A typical weekend race starts with a practice session in the morning, and then a qualifying session. The fastest lap in a half-hour session determines a racer's starting position. Races are about half-an-hour long and the cars hold enough gas to get through the race. If anything breaks on the car, the racer is out.
The Legends cars originated in Charlotte, North Carolina and next year, the National Championship Race will be held there. The championship race is rotated through the states. Last year it was held at Sears Point. This year it will be held in Las Vegas.
Tom and Cheryl travel with the other races in a group to the various races and they all camp and stay together. They spend the whole weekend camping at the races.
”We stay in the NASCAR garages and they supply us showers, and a big barbecue on Saturday nights. We urge the public to come watch. It's $10 to get in for the whole weekend and there's a free barbecue on Saturday night. It's fun. There's a lot of race fans that show up and support us but mainly it's the racers and their families and friends.
”We're very competitive.
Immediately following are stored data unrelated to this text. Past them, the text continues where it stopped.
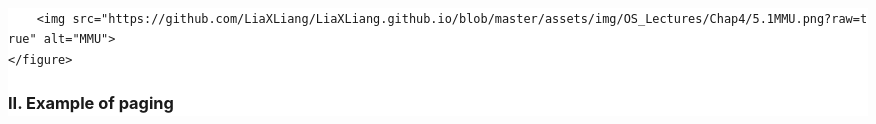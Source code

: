         <img src="https://github.com/LiaXLiang/LiaXLiang.github.io/blob/master/assets/img/OS_Lectures/Chap4/5.1MMU.png?raw=true" alt="MMU">
    </figure>


### II. Example of paging  
<figure>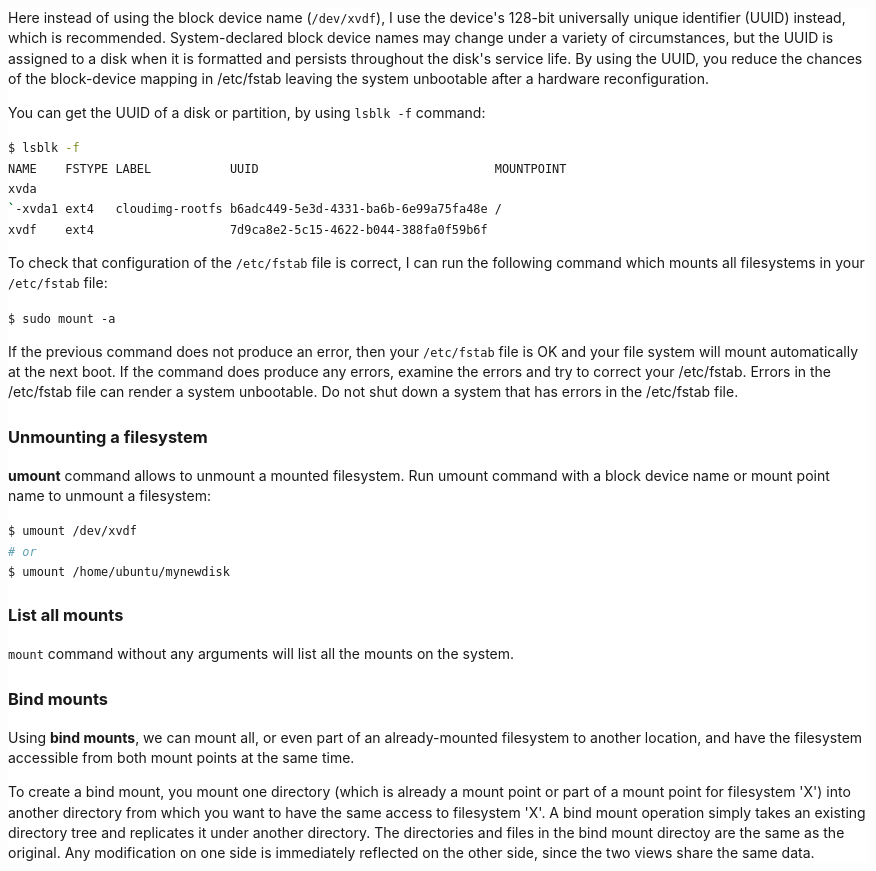 Here instead of using the block device name (`/dev/xvdf`), I use the device's 128-bit universally unique identifier (UUID) instead, which is recommended. System-declared block device names may change under a variety of circumstances, but the UUID is assigned to a disk when it is formatted and persists throughout the disk's service life. By using the UUID, you reduce the chances of the block-device mapping in /etc/fstab leaving the system unbootable after a hardware reconfiguration.

You can get the UUID of a disk or partition, by using `lsblk -f` command:

```bash
$ lsblk -f
NAME    FSTYPE LABEL           UUID                                 MOUNTPOINT
xvda                                                                
`-xvda1 ext4   cloudimg-rootfs b6adc449-5e3d-4331-ba6b-6e99a75fa48e /
xvdf    ext4                   7d9ca8e2-5c15-4622-b044-388fa0f59b6f 
```

To check that configuration of the `/etc/fstab` file is correct, I can run the following command which mounts all filesystems in your `/etc/fstab` file:

```
$ sudo mount -a
```

If the previous command does not produce an error, then your `/etc/fstab` file is OK and your file system will mount automatically at the next boot. If the command does produce any errors, examine the errors and try to correct your /etc/fstab. Errors in the /etc/fstab file can render a system unbootable. Do not shut down a system that has errors in the /etc/fstab file.


### Unmounting a filesystem

**umount** command allows to unmount a mounted filesystem. Run umount command with a block device name or mount point name to unmount a filesystem:

```bash
$ umount /dev/xvdf
# or
$ umount /home/ubuntu/mynewdisk
```

### List all mounts

`mount` command without any arguments will list all the mounts on the system.

### Bind mounts

Using **bind mounts**, we can mount all, or even part of an already-mounted filesystem to another location, and have the filesystem accessible from both mount points at the same time.

To create a bind mount, you mount one directory (which is already a mount point or part of a mount point for filesystem 'X') into another directory from which you want to have the same access to filesystem 'X'.
A bind mount operation simply takes an existing directory tree and replicates it under another directory. The directories and files in the bind mount directoy are the same as the original. Any modification on one side is immediately reflected on the other side, since the two views share the same data.
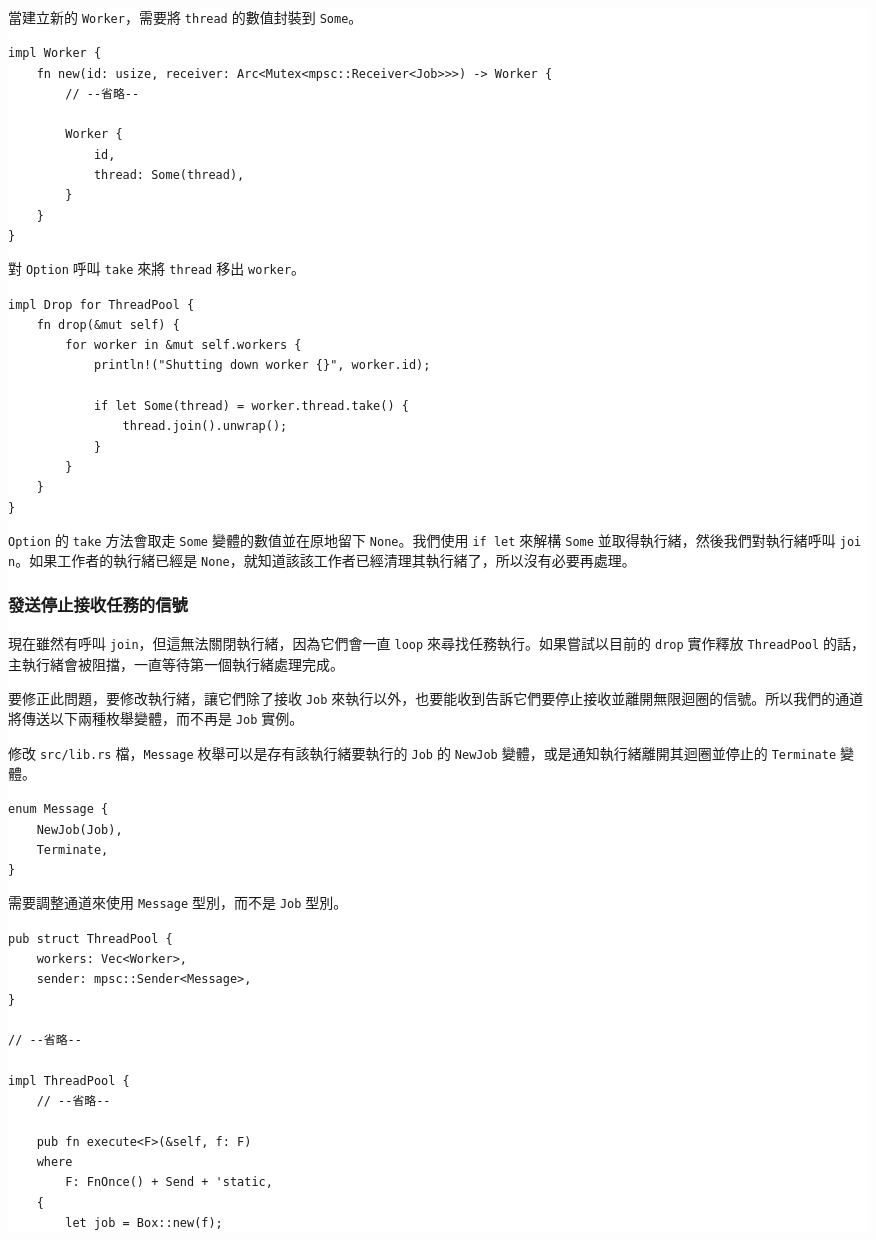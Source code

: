 當建立新的 `Worker`，需要將 `thread` 的數值封裝到 `Some`。

```RS
impl Worker {
    fn new(id: usize, receiver: Arc<Mutex<mpsc::Receiver<Job>>>) -> Worker {
        // --省略--

        Worker {
            id,
            thread: Some(thread),
        }
    }
}
```

對 `Option` 呼叫 `take` 來將 `thread` 移出 `worker`。

```RS
impl Drop for ThreadPool {
    fn drop(&mut self) {
        for worker in &mut self.workers {
            println!("Shutting down worker {}", worker.id);

            if let Some(thread) = worker.thread.take() {
                thread.join().unwrap();
            }
        }
    }
}
```

`Option` 的 `take` 方法會取走 `Some` 變體的數值並在原地留下 `None`。我們使用 `if let` 來解構 `Some` 並取得執行緒，然後我們對執行緒呼叫 `join`。如果工作者的執行緒已經是 `None`，就知道該該工作者已經清理其執行緒了，所以沒有必要再處理。

### 發送停止接收任務的信號

現在雖然有呼叫 `join`，但這無法關閉執行緒，因為它們會一直 `loop` 來尋找任務執行。如果嘗試以目前的 `drop` 實作釋放 `ThreadPool` 的話，主執行緒會被阻擋，一直等待第一個執行緒處理完成。

要修正此問題，要修改執行緒，讓它們除了接收 `Job` 來執行以外，也要能收到告訴它們要停止接收並離開無限迴圈的信號。所以我們的通道將傳送以下兩種枚舉變體，而不再是 `Job` 實例。

修改 `src/lib.rs` 檔，`Message` 枚舉可以是存有該執行緒要執行的 `Job` 的 `NewJob` 變體，或是通知執行緒離開其迴圈並停止的 `Terminate` 變體。

```RS
enum Message {
    NewJob(Job),
    Terminate,
}
```

需要調整通道來使用 `Message` 型別，而不是 `Job` 型別。

```RS
pub struct ThreadPool {
    workers: Vec<Worker>,
    sender: mpsc::Sender<Message>,
}

// --省略--

impl ThreadPool {
    // --省略--

    pub fn execute<F>(&self, f: F)
    where
        F: FnOnce() + Send + 'static,
    {
        let job = Box::new(f);

```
Pretty much every race car driver out there is out there to win. I know I am. But it's also for the camaraderie with your friends. People in the racing community are nice. If somebody gets hurt, we're all there to help them out. Just like a big happy family with a lot of nice people. It was a little intimidating at first, but I'm having a lot of fun now.”
His next event will be in August at Thunder Hill in Willows.
”If anybody has a dream to race,” he sys, “make that jump and go race. It's a lot of fun.”